Collected data:
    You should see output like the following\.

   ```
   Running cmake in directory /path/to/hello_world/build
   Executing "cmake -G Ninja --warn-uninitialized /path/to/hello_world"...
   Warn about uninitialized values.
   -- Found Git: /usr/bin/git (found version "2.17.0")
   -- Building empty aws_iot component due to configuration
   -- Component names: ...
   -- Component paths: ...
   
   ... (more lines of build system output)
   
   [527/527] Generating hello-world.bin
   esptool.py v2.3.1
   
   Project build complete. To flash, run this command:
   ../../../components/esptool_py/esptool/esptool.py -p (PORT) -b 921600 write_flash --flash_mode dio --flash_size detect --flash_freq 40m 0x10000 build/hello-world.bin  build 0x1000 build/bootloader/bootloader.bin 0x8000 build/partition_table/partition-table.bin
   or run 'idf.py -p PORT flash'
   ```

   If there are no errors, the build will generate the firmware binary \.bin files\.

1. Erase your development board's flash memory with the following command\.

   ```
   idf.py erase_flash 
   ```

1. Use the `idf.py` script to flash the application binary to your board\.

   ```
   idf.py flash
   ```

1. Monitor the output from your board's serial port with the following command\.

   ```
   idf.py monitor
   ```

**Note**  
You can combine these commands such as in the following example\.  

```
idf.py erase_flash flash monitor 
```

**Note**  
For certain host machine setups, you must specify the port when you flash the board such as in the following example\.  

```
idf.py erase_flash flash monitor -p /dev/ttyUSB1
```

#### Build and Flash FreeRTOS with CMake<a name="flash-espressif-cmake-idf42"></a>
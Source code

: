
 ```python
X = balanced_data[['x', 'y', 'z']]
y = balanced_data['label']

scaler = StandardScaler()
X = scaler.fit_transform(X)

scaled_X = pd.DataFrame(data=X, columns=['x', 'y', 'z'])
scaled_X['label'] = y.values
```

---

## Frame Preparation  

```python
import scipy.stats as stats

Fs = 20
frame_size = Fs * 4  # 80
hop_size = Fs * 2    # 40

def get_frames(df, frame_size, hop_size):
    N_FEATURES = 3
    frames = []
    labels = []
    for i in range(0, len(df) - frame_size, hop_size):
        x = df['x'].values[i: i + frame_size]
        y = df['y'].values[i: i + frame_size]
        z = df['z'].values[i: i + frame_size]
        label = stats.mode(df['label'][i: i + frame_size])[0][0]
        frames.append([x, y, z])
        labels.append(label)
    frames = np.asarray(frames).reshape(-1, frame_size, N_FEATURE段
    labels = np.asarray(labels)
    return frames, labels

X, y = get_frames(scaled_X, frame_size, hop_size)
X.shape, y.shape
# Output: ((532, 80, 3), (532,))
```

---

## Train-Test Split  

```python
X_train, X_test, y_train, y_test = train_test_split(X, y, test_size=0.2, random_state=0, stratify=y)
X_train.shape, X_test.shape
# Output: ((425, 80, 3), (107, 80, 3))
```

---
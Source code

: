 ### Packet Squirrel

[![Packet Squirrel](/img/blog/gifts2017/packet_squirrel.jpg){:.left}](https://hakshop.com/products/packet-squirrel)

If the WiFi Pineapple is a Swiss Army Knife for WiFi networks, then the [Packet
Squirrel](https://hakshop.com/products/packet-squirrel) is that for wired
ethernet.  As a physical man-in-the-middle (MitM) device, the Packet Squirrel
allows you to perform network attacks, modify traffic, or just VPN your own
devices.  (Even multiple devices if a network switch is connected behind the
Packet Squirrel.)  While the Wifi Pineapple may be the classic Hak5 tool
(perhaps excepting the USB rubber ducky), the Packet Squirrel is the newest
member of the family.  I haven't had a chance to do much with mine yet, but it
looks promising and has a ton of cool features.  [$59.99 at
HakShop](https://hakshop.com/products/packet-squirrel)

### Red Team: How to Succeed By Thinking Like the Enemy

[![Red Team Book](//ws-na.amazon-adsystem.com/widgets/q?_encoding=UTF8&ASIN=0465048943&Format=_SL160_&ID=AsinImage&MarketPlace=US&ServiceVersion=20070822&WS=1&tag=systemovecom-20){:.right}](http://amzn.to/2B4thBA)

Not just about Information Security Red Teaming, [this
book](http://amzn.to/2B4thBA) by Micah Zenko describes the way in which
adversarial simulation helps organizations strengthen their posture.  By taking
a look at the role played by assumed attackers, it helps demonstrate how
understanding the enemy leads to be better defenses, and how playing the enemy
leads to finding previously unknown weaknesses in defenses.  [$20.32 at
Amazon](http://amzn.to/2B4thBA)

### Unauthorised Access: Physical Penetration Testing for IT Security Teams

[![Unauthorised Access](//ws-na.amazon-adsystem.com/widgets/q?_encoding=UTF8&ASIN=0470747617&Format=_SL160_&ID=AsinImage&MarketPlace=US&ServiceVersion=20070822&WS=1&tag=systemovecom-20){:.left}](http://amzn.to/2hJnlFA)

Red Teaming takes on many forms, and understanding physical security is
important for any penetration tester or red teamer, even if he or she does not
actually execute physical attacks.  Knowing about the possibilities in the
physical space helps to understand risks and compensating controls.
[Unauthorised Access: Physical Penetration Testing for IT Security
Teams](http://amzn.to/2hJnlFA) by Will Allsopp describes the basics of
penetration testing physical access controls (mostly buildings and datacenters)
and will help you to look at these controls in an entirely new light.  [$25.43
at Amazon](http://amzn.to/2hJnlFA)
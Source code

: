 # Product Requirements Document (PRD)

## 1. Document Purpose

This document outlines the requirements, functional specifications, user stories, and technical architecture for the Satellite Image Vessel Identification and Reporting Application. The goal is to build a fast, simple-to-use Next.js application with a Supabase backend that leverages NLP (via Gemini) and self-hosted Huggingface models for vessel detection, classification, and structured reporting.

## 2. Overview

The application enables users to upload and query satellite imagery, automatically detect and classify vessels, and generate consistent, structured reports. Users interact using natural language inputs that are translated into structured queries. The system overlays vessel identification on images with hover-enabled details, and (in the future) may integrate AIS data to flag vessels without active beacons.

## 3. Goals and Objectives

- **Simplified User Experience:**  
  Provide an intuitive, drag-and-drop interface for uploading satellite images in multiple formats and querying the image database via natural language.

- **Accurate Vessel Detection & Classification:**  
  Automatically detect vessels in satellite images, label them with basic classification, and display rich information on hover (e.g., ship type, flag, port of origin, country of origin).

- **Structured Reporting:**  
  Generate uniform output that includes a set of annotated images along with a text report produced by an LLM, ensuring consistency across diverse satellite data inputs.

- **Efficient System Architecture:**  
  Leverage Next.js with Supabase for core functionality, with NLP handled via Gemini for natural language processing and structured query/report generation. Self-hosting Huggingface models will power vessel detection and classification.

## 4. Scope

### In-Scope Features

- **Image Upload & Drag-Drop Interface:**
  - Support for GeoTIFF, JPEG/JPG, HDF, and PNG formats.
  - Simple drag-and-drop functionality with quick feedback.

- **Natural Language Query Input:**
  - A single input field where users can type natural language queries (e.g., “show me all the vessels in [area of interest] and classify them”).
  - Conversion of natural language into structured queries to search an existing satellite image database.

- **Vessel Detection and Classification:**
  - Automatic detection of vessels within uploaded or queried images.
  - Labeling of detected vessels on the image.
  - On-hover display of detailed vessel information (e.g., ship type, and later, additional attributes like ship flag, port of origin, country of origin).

DIRECTIONS FOR THIS TASK -> Every line in the data above that contains the word "adsystem" should be copied.

EXPECTED ANSWER ->
[![Red Team Book](//ws-na.amazon-adsystem.com/widgets/q?_encoding=UTF8&ASIN=0465048943&Format=_SL160_&ID=AsinImage&MarketPlace=US&ServiceVersion=20070822&WS=1&tag=systemovecom-20){:.right}](http://amzn.to/2B4thBA)
[![Unauthorised Access](//ws-na.amazon-adsystem.com/widgets/q?_encoding=UTF8&ASIN=0470747617&Format=_SL160_&ID=AsinImage&MarketPlace=US&ServiceVersion=20070822&WS=1&tag=systemovecom-20){:.left}](http://amzn.to/2hJnlFA)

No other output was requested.